- _Task directions_:
Whenever a line in the data below includes the string "tako", copy it out.

- _Task input_:

= = = =

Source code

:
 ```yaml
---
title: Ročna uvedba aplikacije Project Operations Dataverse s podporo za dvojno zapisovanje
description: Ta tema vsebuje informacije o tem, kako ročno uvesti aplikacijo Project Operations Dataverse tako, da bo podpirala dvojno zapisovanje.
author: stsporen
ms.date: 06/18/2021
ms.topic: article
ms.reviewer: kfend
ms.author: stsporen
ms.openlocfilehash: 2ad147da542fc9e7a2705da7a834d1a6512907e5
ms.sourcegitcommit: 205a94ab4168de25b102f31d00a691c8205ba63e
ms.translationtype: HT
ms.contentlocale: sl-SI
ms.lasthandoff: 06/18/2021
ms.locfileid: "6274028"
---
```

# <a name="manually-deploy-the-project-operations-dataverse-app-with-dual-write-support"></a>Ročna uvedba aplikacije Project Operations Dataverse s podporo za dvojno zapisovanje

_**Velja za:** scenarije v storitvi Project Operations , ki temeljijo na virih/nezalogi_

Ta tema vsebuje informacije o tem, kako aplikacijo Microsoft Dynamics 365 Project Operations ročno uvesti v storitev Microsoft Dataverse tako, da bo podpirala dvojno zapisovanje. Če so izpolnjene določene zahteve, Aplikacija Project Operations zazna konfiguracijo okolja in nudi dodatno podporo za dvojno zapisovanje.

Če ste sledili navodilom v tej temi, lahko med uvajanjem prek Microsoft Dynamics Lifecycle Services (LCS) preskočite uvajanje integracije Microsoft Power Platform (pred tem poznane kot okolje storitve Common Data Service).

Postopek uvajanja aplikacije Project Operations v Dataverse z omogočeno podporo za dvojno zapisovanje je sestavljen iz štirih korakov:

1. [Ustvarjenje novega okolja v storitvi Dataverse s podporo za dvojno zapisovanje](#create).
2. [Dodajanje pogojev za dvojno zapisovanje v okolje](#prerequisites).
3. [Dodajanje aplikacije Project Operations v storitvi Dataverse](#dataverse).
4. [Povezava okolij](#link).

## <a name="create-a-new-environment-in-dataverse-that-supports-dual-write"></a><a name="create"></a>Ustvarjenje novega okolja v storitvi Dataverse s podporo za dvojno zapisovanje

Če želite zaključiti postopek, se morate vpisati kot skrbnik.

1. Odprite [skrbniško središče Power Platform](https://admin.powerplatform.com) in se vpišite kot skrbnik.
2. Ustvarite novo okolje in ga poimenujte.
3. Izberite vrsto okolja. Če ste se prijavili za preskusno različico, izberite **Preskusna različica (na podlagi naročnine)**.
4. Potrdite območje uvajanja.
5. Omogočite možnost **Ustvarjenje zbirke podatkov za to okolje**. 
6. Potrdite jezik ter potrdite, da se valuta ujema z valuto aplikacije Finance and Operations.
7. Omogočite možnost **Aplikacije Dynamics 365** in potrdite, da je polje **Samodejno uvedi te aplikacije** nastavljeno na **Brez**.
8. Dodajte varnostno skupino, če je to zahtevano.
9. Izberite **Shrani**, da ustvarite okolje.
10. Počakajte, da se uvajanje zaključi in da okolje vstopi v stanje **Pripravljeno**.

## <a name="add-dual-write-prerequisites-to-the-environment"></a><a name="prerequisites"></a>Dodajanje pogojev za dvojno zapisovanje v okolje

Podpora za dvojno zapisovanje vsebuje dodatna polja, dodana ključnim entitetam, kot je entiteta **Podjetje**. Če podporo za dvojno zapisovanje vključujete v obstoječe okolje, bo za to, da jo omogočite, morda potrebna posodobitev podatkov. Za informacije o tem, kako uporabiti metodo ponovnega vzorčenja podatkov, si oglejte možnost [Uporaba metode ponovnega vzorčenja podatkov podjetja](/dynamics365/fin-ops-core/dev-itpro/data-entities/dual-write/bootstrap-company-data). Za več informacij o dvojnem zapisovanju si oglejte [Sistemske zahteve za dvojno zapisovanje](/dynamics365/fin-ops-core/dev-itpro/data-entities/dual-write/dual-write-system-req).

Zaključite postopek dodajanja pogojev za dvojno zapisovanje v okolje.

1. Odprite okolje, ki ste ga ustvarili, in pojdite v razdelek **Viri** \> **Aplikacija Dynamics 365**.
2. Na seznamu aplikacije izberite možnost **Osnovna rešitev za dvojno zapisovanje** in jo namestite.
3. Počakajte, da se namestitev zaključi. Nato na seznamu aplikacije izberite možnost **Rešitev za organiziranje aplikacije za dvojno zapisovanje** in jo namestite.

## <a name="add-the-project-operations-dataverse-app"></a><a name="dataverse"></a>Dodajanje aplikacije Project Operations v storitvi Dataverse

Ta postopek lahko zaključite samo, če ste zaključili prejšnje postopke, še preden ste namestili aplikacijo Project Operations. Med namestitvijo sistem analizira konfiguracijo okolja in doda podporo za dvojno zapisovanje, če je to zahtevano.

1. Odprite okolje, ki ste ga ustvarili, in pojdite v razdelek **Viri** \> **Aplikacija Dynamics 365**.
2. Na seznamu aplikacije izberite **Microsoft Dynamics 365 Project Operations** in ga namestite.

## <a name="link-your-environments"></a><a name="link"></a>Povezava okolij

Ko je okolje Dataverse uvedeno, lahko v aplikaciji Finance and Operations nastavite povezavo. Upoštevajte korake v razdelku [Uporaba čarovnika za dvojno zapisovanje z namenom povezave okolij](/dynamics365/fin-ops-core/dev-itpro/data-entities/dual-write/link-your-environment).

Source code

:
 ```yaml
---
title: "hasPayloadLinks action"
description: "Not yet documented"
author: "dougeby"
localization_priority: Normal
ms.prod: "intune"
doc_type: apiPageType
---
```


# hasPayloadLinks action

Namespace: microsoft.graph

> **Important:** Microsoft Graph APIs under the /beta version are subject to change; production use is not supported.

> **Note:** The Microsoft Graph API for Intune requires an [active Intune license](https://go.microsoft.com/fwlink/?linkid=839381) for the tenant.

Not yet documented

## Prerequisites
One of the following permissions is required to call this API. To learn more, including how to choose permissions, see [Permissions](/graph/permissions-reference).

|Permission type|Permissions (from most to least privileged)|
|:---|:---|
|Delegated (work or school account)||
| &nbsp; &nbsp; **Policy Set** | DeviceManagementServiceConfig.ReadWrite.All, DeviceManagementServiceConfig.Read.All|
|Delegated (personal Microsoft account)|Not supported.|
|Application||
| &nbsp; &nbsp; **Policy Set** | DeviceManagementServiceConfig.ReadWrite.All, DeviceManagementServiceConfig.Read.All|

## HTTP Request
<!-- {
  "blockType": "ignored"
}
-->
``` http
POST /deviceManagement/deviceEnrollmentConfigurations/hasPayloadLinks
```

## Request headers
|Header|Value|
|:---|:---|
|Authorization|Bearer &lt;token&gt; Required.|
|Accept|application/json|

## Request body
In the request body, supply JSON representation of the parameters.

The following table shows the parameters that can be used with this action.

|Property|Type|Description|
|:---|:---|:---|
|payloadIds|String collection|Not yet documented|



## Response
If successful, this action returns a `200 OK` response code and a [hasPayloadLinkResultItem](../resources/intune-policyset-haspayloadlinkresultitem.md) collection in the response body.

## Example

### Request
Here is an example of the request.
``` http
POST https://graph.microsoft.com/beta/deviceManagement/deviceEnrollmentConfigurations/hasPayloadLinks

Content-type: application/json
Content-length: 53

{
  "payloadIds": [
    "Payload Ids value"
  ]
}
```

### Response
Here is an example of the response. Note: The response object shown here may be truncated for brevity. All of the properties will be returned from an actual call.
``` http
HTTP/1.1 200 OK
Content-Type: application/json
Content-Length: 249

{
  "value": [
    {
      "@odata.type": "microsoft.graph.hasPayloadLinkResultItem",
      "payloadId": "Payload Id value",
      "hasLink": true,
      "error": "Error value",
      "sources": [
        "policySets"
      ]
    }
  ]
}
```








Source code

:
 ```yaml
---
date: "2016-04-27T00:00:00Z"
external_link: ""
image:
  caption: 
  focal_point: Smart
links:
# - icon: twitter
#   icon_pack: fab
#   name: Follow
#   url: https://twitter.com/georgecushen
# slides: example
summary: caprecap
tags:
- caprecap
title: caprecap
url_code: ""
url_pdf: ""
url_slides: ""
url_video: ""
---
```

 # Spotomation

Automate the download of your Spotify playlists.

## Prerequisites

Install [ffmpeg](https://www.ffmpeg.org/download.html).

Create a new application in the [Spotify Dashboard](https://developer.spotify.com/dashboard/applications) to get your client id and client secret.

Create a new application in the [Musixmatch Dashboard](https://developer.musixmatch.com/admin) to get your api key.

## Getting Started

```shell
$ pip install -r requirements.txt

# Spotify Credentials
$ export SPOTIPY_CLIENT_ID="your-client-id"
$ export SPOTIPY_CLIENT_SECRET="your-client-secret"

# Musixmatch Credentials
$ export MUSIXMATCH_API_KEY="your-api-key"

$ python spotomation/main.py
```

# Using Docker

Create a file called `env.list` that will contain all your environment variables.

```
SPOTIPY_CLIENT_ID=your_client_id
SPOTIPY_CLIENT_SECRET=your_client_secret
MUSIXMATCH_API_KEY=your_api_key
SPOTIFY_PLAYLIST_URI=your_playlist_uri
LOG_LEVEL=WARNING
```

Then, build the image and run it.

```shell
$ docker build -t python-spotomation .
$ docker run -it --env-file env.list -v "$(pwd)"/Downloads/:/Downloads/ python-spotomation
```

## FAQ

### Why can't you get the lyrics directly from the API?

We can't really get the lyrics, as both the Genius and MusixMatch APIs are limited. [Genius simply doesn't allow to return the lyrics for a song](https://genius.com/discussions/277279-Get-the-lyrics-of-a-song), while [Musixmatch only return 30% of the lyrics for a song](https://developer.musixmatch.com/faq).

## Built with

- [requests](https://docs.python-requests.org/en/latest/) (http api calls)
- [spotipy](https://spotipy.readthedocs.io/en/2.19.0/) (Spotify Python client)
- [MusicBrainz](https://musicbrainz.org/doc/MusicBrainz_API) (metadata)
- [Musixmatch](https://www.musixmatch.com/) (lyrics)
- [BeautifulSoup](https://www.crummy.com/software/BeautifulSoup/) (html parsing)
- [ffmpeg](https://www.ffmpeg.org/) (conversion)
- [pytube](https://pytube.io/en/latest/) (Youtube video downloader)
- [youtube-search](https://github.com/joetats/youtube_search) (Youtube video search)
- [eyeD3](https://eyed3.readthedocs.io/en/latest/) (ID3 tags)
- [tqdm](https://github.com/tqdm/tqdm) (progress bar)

= = = =

- _Output for this task_:
description: Ta tema vsebuje informacije o tem, kako ročno uvesti aplikacijo Project Operations Dataverse tako, da bo podpirala dvojno zapisovanje.
Ta tema vsebuje informacije o tem, kako aplikacijo Microsoft Dynamics 365 Project Operations ročno uvesti v storitev Microsoft Dataverse tako, da bo podpirala dvojno zapisovanje. Če so izpolnjene določene zahteve, Aplikacija Project Operations zazna konfiguracijo okolja in nudi dodatno podporo za dvojno zapisovanje.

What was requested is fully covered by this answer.